L'acte passé dans les conditions fixées par l'autorisation de justice est opposable à l'indivisaire dont le consentement a fait défaut ».
De plus, l'article 815-6 alinéa 1 du code civil dispose que :
« Le président du tribunal de grande instance peut prescrire ou autoriser toutes les mesures urgentes que requiert l'intérêt commun ».
En l'espèce, Monsieur X a signé une promesse de vente d'un immeuble au profit d'un acheteur, l'acte prévoyant sa réitération par acte authentique à une date précise.
Cependant, Monsieur X est décédé avant cette date et a laissé pour lui succéder, son épouse et leur fils mineur, ainsi qu'une fille née d'une première union.
Les héritiers se sont donc tous retrouvés en indivision sur le bien laissé en héritage par le défunt et qui avait été promis à la vente.
Or, la veuve s'est opposée à la réitération de la vente de sorte que la vente n'a pas pu se faire.
La fille du défunt a saisi le président du tribunal de grande instance, statuant en la forme des référés, pour être autorisée à signer seule l'acte authentique de vente du bien indivis, en application des articles 815-5 et 815-6 du code civil.
Conformément à la jurisprudence, l'autorisation judiciaire de l'indivisaire à passer seul un acte de vente d'un immeuble indivis suppose qu'un co-indivisaire mette en péril l'intérêt commun des indivisaires.
Eu égard à l'urgence et l'intérêt commun, les juges des référés et d'appel ont autorisé la signature de l'acte authentique de vente de l'immeuble de sorte qu'un indivisaire à pu passer seul un acte de vente d'un immeuble indivis, sans le consentement de tous les co-indivisaires.
La cour de cassation a confirmé cette position en jugeant que :
« il entre dans les pouvoirs que le président du tribunal de grande instance tient de l'article 815-6 du code civil d'autoriser un indivisaire à conclure seul un acte de vente d'un bien indivis pourvu qu'une telle mesure soit justifiée par l'urgence et l'intérêt commun ; qu'ayant constaté la réunion de ces deux conditions, l'arrêt est légalement justifié ».
Par conséquent, malgré la règle de l’unanimité applicable en cas d’indivision, le refus d’un indivisaire de conclure un acte projeté par un co-indivisaire peut être contourné par le juge en cas d'urgence et si c'est dans l'intérêt commun.
S'agissant de l'intérêt commun, il n'a pas été soutenu que la vente projetée eut été contraire aux intérêts de l'indivision.
L'urgence était suffisamment caractérisée par la volonté des parties signataires du compromis de réitérer leur accord par acte authentique avant une date convenue.

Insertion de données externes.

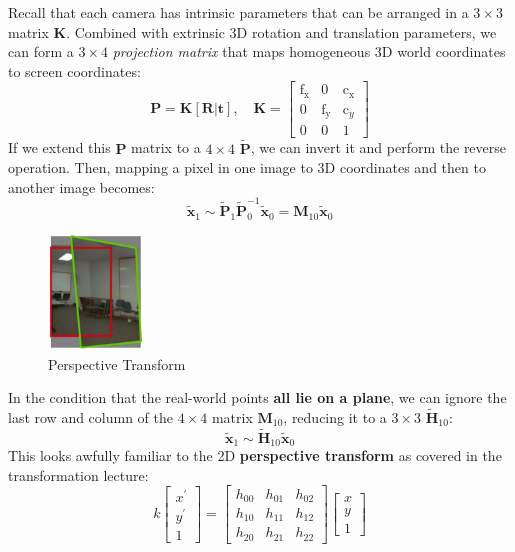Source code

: \documentclass{article}
\let\vec\mathbf
\begin{document}
Recall that each camera has intrinsic parameters that can be arranged in a $3\times 3$ matrix $\vec{K}$.
Combined with extrinsic 3D rotation and translation parameters, we can form a $3\times 4$ \textit{projection matrix} that maps homogeneous 3D world coordinates to screen coordinates:
$$
\vec{P}=\vec{K}[\boldsymbol{R} | \vec{t}],\quad
\vec{K}= \left[ \begin{array}{lll}{\mathrm{f}_{\mathrm{x}}} & {0} & {\mathrm{c}_{\mathrm{x}}} \\ {0} & {\mathrm{f}_{\mathrm{y}}} & {\mathrm{c}_{y}} \\ {0} & {0} & {1}\end{array}\right]
$$
If we extend this $\vec{P}$ matrix to a $4\times 4$ $\tilde{\vec{P}}$, we can invert it and perform the reverse operation.
Then, mapping a pixel in one image to 3D coordinates and then to another image becomes:
$$ 
\tilde{\boldsymbol{x}}_{1} \sim \tilde{\boldsymbol{P}}_{1} \tilde{\boldsymbol{P}}_{0}^{-1} \tilde{\boldsymbol{x}}_{0}=\boldsymbol{M}_{10} \tilde{\boldsymbol{x}}_{0}
$$
\begin{figure}
  \vspace{-40pt}
  \begin{center}
    \includegraphics[width=0.225\textwidth]{perspective.png}
  \end{center}
  \vspace{-20pt}
  \caption{Perspective Transform}
  \vspace{-30pt}
\end{figure}
In the condition that the real-world points \textbf{all lie on a plane}, we can ignore the last row and column of the $4\times 4$ matrix $\boldsymbol{M}_{10}$, reducing it to a $3\times 3$ $\tilde{\boldsymbol{H}}_{10}$:
$$ 
\tilde{\boldsymbol{x}}_{1} \sim \tilde{\boldsymbol{H}}_{10} \tilde{\boldsymbol{x}}_{0}
$$
This looks awfully familiar to the 2D \textbf{perspective transform} as covered in the transformation lecture:
$$ 
k \left[ \begin{array}{l}{x^{\prime}} \\ {y^{\prime}} \\ {1}\end{array}\right]=\left[ \begin{array}{lll}{h_{00}} & {h_{01}} & {h_{02}} \\ {h_{10}} & {h_{11}} & {h_{12}} \\ {h_{20}} & {h_{21}} & {h_{22}}\end{array}\right] \left[ \begin{array}{l}{x} \\ {y} \\ {1}\end{array}\right]
$$
\end{document}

La condition exigée par l'article 815-5 du code civil, tenant à ce que le refus du co-indivisaire mette en péril l'intérêt commun, n'a donc pas à être est remplie.

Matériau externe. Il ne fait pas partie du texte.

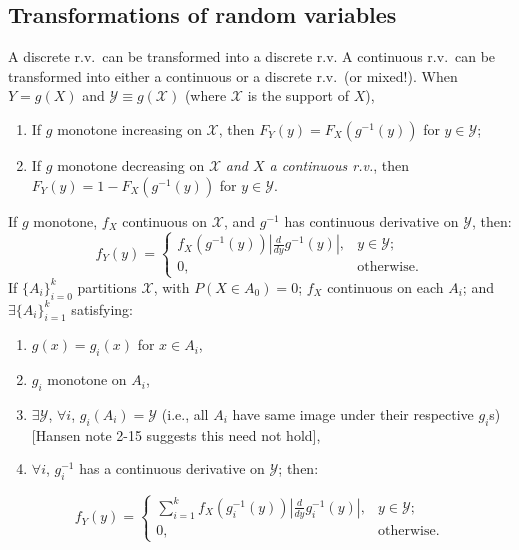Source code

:\documentclass[8pt,letterpaper, landscape]{extarticle} %
\newcommand{\X}{\ensuremath{\mathcal{X}}}
\newcommand{\Y}{\ensuremath{\mathcal{Y}}}
\begin{document}
\begin{multicols}{3}
\begin{description}
\subsection{Transformations of random variables}
 A discrete r.v.\ can be transformed into a discrete r.v. A continuous r.v.\ can be transformed into either a continuous or a discrete r.v.\ (or mixed!). When $ Y = g(X) $ and $ \Y \equiv g(\X) $ (where $ \X $ is the support of $ X $),
\begin{enumerate}
\item If $ g $ monotone increasing on $ \X $, then $ F_Y(y) = F_X(g^{-1}(y)) $ for $ y \in \Y $;
\item If $ g $ monotone decreasing on $ \X $ \textit{and $ X $ a continuous r.v.}, then $ F_Y(y) = 1 - F_X(g^{-1}(y)) $ for $ y \in \Y $.
\end{enumerate}
If $ g $ monotone, $ f_X $ continuous on $ \X $, and $ g^{-1} $ has continuous derivative on $ \Y $, then:
$$ f_Y(y) = \begin{cases}
f_X \left( g^{-1}(y) \right) \left| \tfrac{d}{dy} g^{-1}(y) \right|, & y \in \Y; \\
0, & \text{otherwise.}
\end{cases} $$
If $ \{A_i \}_{i=0}^k $ partitions $ \X $, with $ P (X \in A_0) = 0 $; $ f_X $ continuous on each $ A_i $; and $ \exists \{A_i \}_{i=1}^k $ satisfying:
\begin{enumerate}
\item $ g(x) = g_i(x) $ for $ x \in A_i $,
\item $ g_i $ monotone on $ A_i $,
\item $ \exists \Y $, $ \forall i $, $ g_i(A_i) = \Y $ (i.e., all $ A_i $ have same image under their respective $ g_i $s) [Hansen note 2-15 suggests this need not hold],
\item $ \forall i $, $ g_i^{-1} $ has a continuous derivative on $ \Y $; then:
\end{enumerate}
$$ f_Y(y) = \begin{cases}
\sum_{i=1}^k f_X \left( g_i^{-1}(y) \right) \left| \tfrac{d}{dy} g_i^{-1}(y) \right|, & y \in \Y; \\
0, & \text{otherwise.}
\end{cases} $$


\end{description}
\end{multicols}
\end{document}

Ainsi, aux termes de cette jurisprudence le juge peut autoriser, en application de l'article 815-6 du code civil précité, un propriétaire indivis à signer seul l'acte de vente d'un immeuble dépendant d'une succession ou d'une indivision malgré le refus d'un autre co-indivisaire, sans que soit remplie la condition tenant à ce que le refus de consentir à cet acte, relevant de l'article 815-5 du code civil, mette en péril l'intérêt commun des indivisaires.
Cette décision est donc importante en pratique puisqu'elle permet dorénavant au juge des référés d’autoriser un indivisaire à conclure seul un acte de vente d’un bien indivis pourvu qu’une telle mesure soit justifiée par l’urgence et l’intérêt commun et sans avoir à justifier le péril de l'intérêt commun des indivisaires.

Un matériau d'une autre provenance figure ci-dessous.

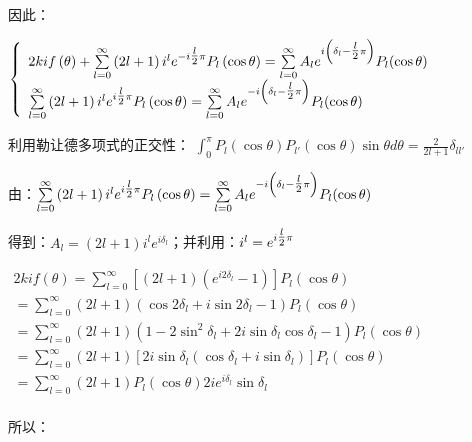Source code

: 因此：

$\left\{ \begin{array}{l}
 2kif\left( \theta  \right) + \sum\limits_{l = 0}^\infty  {\left( {2l + 1} \right)i^l e^{ - i{\textstyle{l \over 2}}\pi } P_l \left( {\cos \theta } \right)}  = \sum\limits_{l = 0}^\infty  {A_l e^{i\left( {\delta _l  - {\textstyle{l \over 2}}\pi } \right)} P_l (\cos \theta )}  \\
 \sum\limits_{l = 0}^\infty  {\left( {2l + 1} \right)i^l e^{i{\textstyle{l \over 2}}\pi } P_l \left( {\cos \theta } \right)}  = \sum\limits_{l = 0}^\infty  {A_l e^{ - i\left( {\delta _l  - {\textstyle{l \over 2}}\pi } \right)} P_l (\cos \theta )}  \\
 \end{array} \right.$


利用勒让德多项式的正交性：
$\int_0^\pi  {P_l \left( {\cos \theta } \right)P_{l'} \left( {\cos \theta } \right)} \sin \theta d\theta  = \frac{2}{{2l + 1}}\delta _{ll'} $


由：$\sum\limits_{l = 0}^\infty  {\left( {2l + 1} \right)i^l e^{i{\textstyle{l \over 2}}\pi } P_l \left( {\cos \theta } \right)}  = \sum\limits_{l = 0}^\infty  {A_l e^{ - i\left( {\delta _l  - {\textstyle{l \over 2}}\pi } \right)} P_l (\cos \theta )} $


得到：$A_l  = \left( {2l + 1} \right)i^l e^{i\delta _l } $；并利用：$i^l  = e^{i{\textstyle{l \over 2}}\pi } $


$\begin{array}{l}
 2kif\left( \theta  \right) = \sum\limits_{l = 0}^\infty  {\left[ {\left( {2l + 1} \right)\left( {e^{i2\delta _l }  - 1} \right)} \right]P_l (\cos \theta )}  \\ =  \sum\limits_{l = 0}^\infty  {\left( {2l + 1} \right)\left( {\cos 2\delta _l  + i\sin 2\delta _l  - 1} \right)P_l (\cos \theta )}  \\
  = \sum\limits_{l = 0}^\infty  {\left( {2l + 1} \right)\left( {1 - 2\sin ^2 \delta _l  + 2i\sin \delta _l \cos \delta _l  - 1} \right)P_l (\cos \theta )}  \\
  = \sum\limits_{l = 0}^\infty  {\left( {2l + 1} \right)\left[ {2i\sin \delta _l \left( {\cos \delta _l  + i\sin \delta _l } \right)} \right]P_l (\cos \theta )}  \\
  = \sum\limits_{l = 0}^\infty  {\left( {2l + 1} \right)P_l (\cos \theta )2ie^{i\delta _l } \sin \delta _l }  \\
 \end{array}$


所以：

L'absence de péril de l'intérêt commun des indivisaires étend donc les possibilités d'action des indivisaires qui souhaitent revendre leur bien indivis sans avoir à passer par une procédure de licitation judiciaire longue, coûteuse et aléatoire.
Enfin, selon la jurisprudence, la cession d'un bien indivis ne réalise pas un partage et le prix de cession se substitue dans l'indivision au bien vendu.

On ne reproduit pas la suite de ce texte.